So entstand ein Zerrbild des Kandidaten Pantisano, dem dieser am Ende nichts mehr entgegensetzen konnte. Als Pantisano schließlich in der für Konstanz so wichtigen Frage, wie viele neue Wohnungen die Stadt braucht und wie das alles mit den Klimaschutzbemühungen einhergehen soll, unklar blieb, war es um ihn geschehen.

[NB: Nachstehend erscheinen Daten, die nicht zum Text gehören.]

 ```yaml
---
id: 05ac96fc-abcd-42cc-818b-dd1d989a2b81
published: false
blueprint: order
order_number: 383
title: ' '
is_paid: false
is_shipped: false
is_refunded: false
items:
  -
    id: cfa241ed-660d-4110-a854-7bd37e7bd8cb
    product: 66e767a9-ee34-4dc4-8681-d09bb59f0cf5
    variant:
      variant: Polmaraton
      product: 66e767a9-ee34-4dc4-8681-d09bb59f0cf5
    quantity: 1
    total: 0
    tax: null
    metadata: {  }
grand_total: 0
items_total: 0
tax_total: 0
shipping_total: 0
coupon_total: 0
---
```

Die Angst besiegte den Mut: Das im Kern immer noch sehr bürgerliche Konstanz schreckte vor der eigenen Courage zurück. Und machte dann mehrheitlich das Kreuzchen doch lieber bei dem konservativen Uli Burchardt. Der holte im zweiten Wahlgang fast 7.000 Stimmen mehr als im ersten Wahlgang. Die Wahlbeteiligung, die bei früheren OB-Wahlen um die 40-Prozent-Marke dümpelte, stieg auf 61,4 Prozent. Nichts mobilisiert Wählerinnen und Wähler so gut wie die Angst vor ungewollter Veränderung. Und der Linken. Nach der Wahl fragte der Südkurier ernsthaft: "Wie hätten Pantisanos Unterstützer wohl reagiert, wenn in diesem Wahlkampf ein Bewerber aufgetreten wäre, der AfD-Mitglied ist und im Büro der Bundesvorsitzenden Alice Weidel gearbeitet hätte?"
Tatsächlich standen mit dem Stadtplaner Luigi Pantisano, Kind italienischer Gastarbeiter mit bemerkenswerter Aufstiegsgeschichte, einerseits und dem erfahrenen Amtsinhaber Uli Burchardt aus gutbürgerlichem Elternhaus andererseits zwei verschiedene Politikentwürfe zur Wahl. Angetrieben von Klimaschutz und der Vision einer solidarischen Gesellschaft wollte der 41-jährige Pantisano den Wandel nach Konstanz bringen. Uli Burchardt, 49, ist da bedächtiger. Zwar ist er auch irgendwie für Klimaschutz, aber vor allem dann, wenn es nicht wehtut.
Alte Gräben aufgerissen
Das Ergebnis zeigt dann auch ganz schön, dass Burchardt offenbar näher an der Mentalität der Stadt liegt als Pantisano: Klimaschutz ist vielen Menschen in der größten Stadt am Bodensee schon irgendwie wichtig, aber ein schönes Leben ohne großen Verzicht den meisten vielleicht doch noch ein bisschen wichtiger.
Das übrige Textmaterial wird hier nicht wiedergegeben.